Thursday, 15 February 2018

Examining the Friends to Lovers Trope

The Friends To Lovers trope is when two characters begin as friends, usually with a long-standing friendship, but fall in love through the course of the story.  It's one of my favourite tropes, since it usually requires a non-alpha hero.  I also love alpha heroes but they are notoriously short on friends.  They might have brothers-in-arms but not someone they could call on to ask for help (which alpha heroes hate doing anyway) or talk about something emotional.



The Friend To Lover hero is usually a good guy, kind and considerate.  He's been emotionally supportive of the heroine, usually through difficult times in her life.  In other words, he's already put in the work that alpha heroes are scrambling to manage from the mid-point of the book onward: that they can do more than solve problems in a hail of bullets or fangs.

About a month ago, I was quite distressed to see a post talking about how the Friends To Lovers trope is actually harmful to both men and women in setting up expectations.  It talked about how the trope encourages the idea of that a person can just hang around another person, doing things for them, and that eventually that other person is supposed to reciprocate by getting into a sexual relationship.  The example they used to illustrate was Leonard and Penny from The Big Bang Theory.

In season one, Penny is a vivacious, attractive young woman who dates widely but is struggling financially.  Leonard has a crush on her and starts doing a wide variety of things for her, giving her food, paying her bills, sharing his wi-fi, and at one point, I believe he even buys her a car.  He listens to her complain about the men she's dating and is agony that she never sees him.  They end up dating, breaking up, dating again and then marrying.

To me, this isn't a true Friends To Lovers story.  Leonard's intention from day one is to make Penny see him as a romantic candidate.  At several points in the series, he's angry about all that he's done for her and how she's failed to fall in love with him (although he does not confront her, he complains to his friends, who mock him as a loser).  His friendship came with a price-tag, which to me, means it wasn't a real friendship.  One can't move from being friends to lovers if they were never friends in the first place.

For a much superior example of Friends To Lovers, I'd recommend Olivia Dade's short story, Cover Me, in the anthology Rogue Acts.  The heroine, Elizabeth, is in a desperate situation.  She suspects she has cancer and doesn't have health insurance.  The hero, James, has been her friend for many years.  As he works out a way to help her, he realizes that he loves her not just as a friend, but also as a romantic partner.  Although he hopes to deepen their relationship, his aid is freely offered.  Regardless of how she feels about him, she can depend on him as a friend.

This is how Friends To Lovers is supposed to work.  A genuine friendship deepens into a romantic relationship, not one desperate person trying to buy their way into a relationship.  So, for example, I wouldn't consider Ross and Rachel from Friends to be a Friends To Lovers story, but I would consider Chandler and Monica as an example of the trope.

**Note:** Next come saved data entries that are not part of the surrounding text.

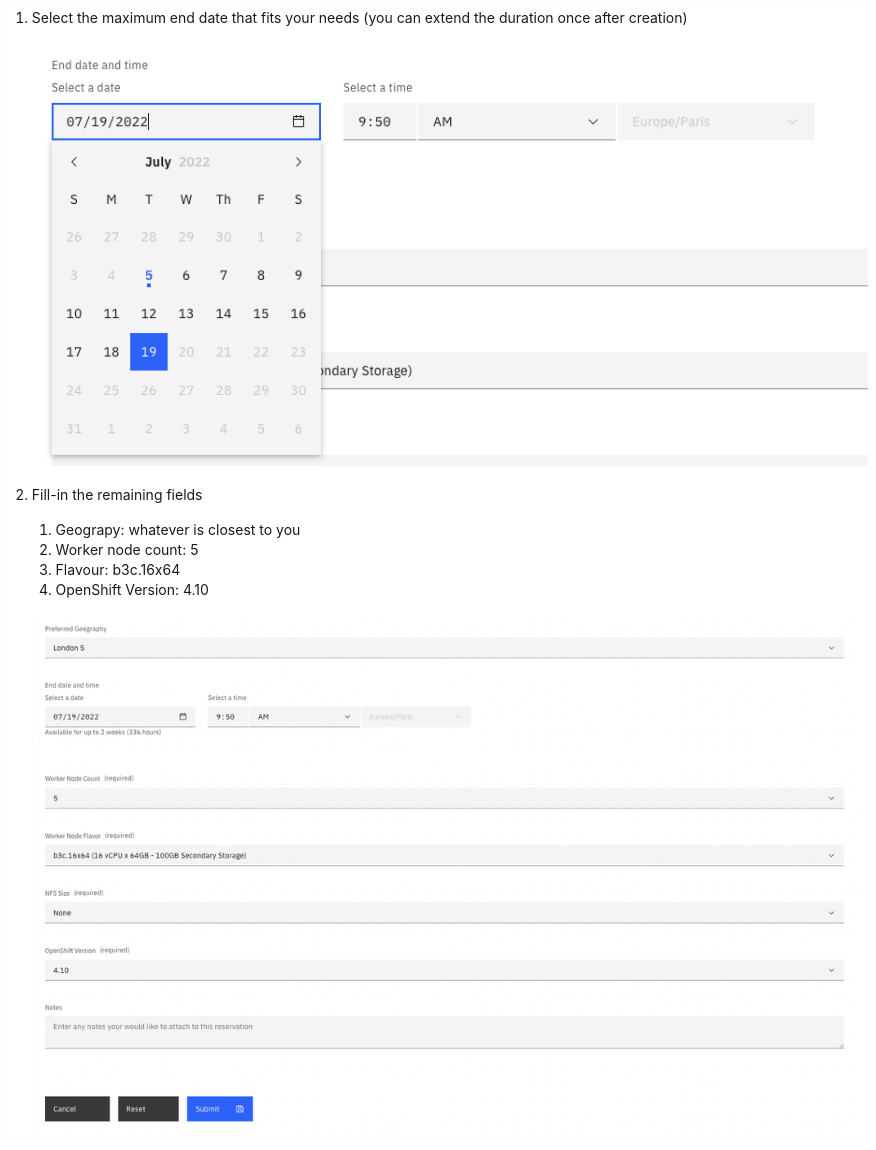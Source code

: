 1. Select the maximum end date that fits your needs (you can extend the duration once after creation)

	![K8s CNI](./doc/pics/roks03.png)
	
1. Fill-in the remaining fields

	1. Geograpy: whatever is closest to you
	2. Worker node count: 5
	3. Flavour: b3c.16x64
	4. OpenShift Version: 4.10

	![K8s CNI](./doc/pics/roks02.png)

And I'll admit that it makes me angry to see this trope picked on as setting up unrealistic expectations.  First of all, I don't think it's unrealistic for friends to develop a deeper affection for one another (a la When Harry Met Sally or several real life examples I could point to).  And second, as I said before, a friendship based on an expectation of eventual sex is not a real friendship.

That's one of the things I like about When Harry Met Sally, Monica and Chandler, and Cover Me.  When one character decides that their feelings have changed, they don't spend a lot of time hiding it.  They're honest but don't force their expectations on the other person.  There's no drawn out will-they/won't-they drama (which, by the way, is an artifact of TV scripts and not a genuine romance novel plotline).  Sharing how they feel without expectations is one of the bravest things a character can do, in my opinion.  And all of them are rewarded for it with solid, wonderful relationships that earn their happily ever after.